Your insurance company will cover the current value of your car, which is $30,000, which means that you’ll still have a debt of $4,000 on the car loan you initially took out. However, gap Insurance covers the difference, so you don’t have to pay it off out of pocket.
Refunds on Gap Insurance
In some rare cases, you might receive refunds for gap insurance that you paid in full. However, by following the RateGenius guidelines, one can see that a few requirements need to be fulfilled for it.
Ways to get refunds on gap insurance:
- Pay off the loan or sell the car that has a refund policy attached to it.
- You refinance your car and pay off your old loan with the funds from a new loan. Therefore, refinancing your vehicle can result in getting a refund on your gap insurance. However, specific requirements must be met to get a refund, such as paying the gap insurance in full, upfront.
- Your remaining loan balance is much lower than the GAP insurance coverage. Therefore, it should be lower by at least a thousand dollars.
If you find yourself in any of the previous situations, contact your insurance company with the policy immediately. You’ll be entitled to a gap refund.
However, since there’s paperwork to be filled out and reviewed, it might take time for you to secure your refund. For example, part of the refund procedure includes providing a policy number or proof of sale.

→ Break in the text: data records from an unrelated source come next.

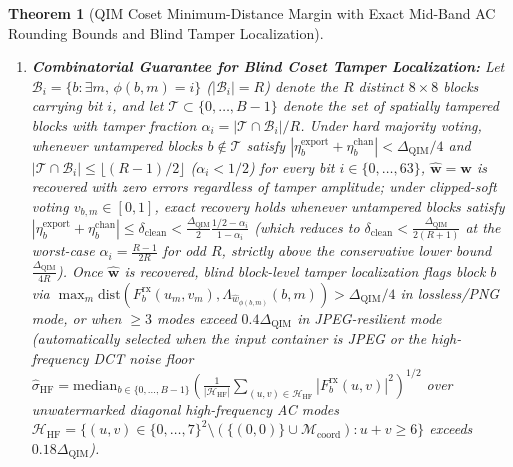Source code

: \documentclass[conference,10pt]{IEEEtran}
\newtheorem{theorem}{Theorem}
\begin{document}
\begin{theorem}[QIM Coset Minimum-Distance Margin with Exact Mid-Band AC Rounding Bounds and Blind Tamper Localization]
\begin{enumerate}
    \item \textbf{Combinatorial Guarantee for Blind Coset Tamper Localization:} Let $\mathcal{B}_i = \{b : \exists m,\, \phi(b,m) = i\}$ ($|\mathcal{B}_i| = R$) denote the $R$ distinct $8\times 8$ blocks carrying bit $i$, and let $\mathcal{T} \subset \{0, \dots, B-1\}$ denote the set of spatially tampered blocks with tamper fraction $\alpha_i = |\mathcal{T} \cap \mathcal{B}_i|/R$. Under hard majority voting, whenever untampered blocks $b \notin \mathcal{T}$ satisfy $|\eta^{\text{export}}_b + \eta^{\text{chan}}_b| < \Delta_{\text{QIM}}/4$ and $|\mathcal{T} \cap \mathcal{B}_i| \le \lfloor (R-1)/2 \rfloor$ ($\alpha_i < 1/2$) for every bit $i \in \{0, \dots, 63\}$, $\hat{\mathbf{w}} = \mathbf{w}$ is recovered with zero errors regardless of tamper amplitude; under clipped-soft voting $v_{b,m} \in [0, 1]$, exact recovery holds whenever untampered blocks satisfy $|\eta^{\text{export}}_b + \eta^{\text{chan}}_b| \le \delta_{\text{clean}} < \frac{\Delta_{\text{QIM}}}{2}\frac{1/2 - \alpha_i}{1 - \alpha_i}$ (which reduces to $\delta_{\text{clean}} < \frac{\Delta_{\text{QIM}}}{2(R+1)}$ at the worst-case $\alpha_i = \frac{R-1}{2R}$ for odd $R$, strictly above the conservative lower bound $\frac{\Delta_{\text{QIM}}}{4R}$). Once $\hat{\mathbf{w}}$ is recovered, blind block-level tamper localization flags block $b$ via $\max_{m} \mathrm{dist}(F^{\text{rx}}_b(u_m, v_m), \Lambda_{\hat{w}_{\phi(b,m)}}(b,m)) > \Delta_{\text{QIM}}/4$ in lossless/PNG mode, or when $\ge 3$ modes exceed $0.4\Delta_{\text{QIM}}$ in JPEG-resilient mode (automatically selected when the input container is JPEG or the high-frequency DCT noise floor $\hat{\sigma}_{\text{HF}} = \mathrm{median}_{b \in \{0,\dots,B-1\}}\!\left(\frac{1}{|\mathcal{H}_{\text{HF}}|}\sum_{(u,v)\in\mathcal{H}_{\text{HF}}} |F^{\text{rx}}_b(u,v)|^2\right)^{1/2}$ over unwatermarked diagonal high-frequency AC modes $\mathcal{H}_{\text{HF}} = \{(u,v) \in \{0,\dots,7\}^2 \setminus (\{(0,0)\} \cup \mathcal{M}_{\text{coord}}) : u + v \ge 6\}$ exceeds $0.18\Delta_{\text{QIM}}$).
\end{enumerate}
\end{theorem}
\end{document}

Note that you can only get a refund on your gap insurance policy if you paid for it upfront. However, the policy does not apply when you pay for monthly insurance.
Refinancing a Car Loan With Gap Insurance
If your car has gap insurance and you’re refinancing the car loan, you’ll be refinancing the original vehicle loan, not the gap insurance itself. It’s because your gap insurance policy links with the original vehicle loan.
Once your loan gets paid off, there is no longer a linked existing insurance policy in effect. In addition, you’ll likely get a refund if you’ve already paid your gap insurance policy in full.
However, it’s unlikely that you’ll get a refund if you haven’t fully paid for your gap insurance. In addition, you should know that since your gap insurance will no longer exist after refinancing your loan, you cannot transfer it from one vehicle to another.
Although, you’ll still want gap insurance coverage after refinancing your loan. So, it’s better to contact a lender who will sell you new gap insurance coverage.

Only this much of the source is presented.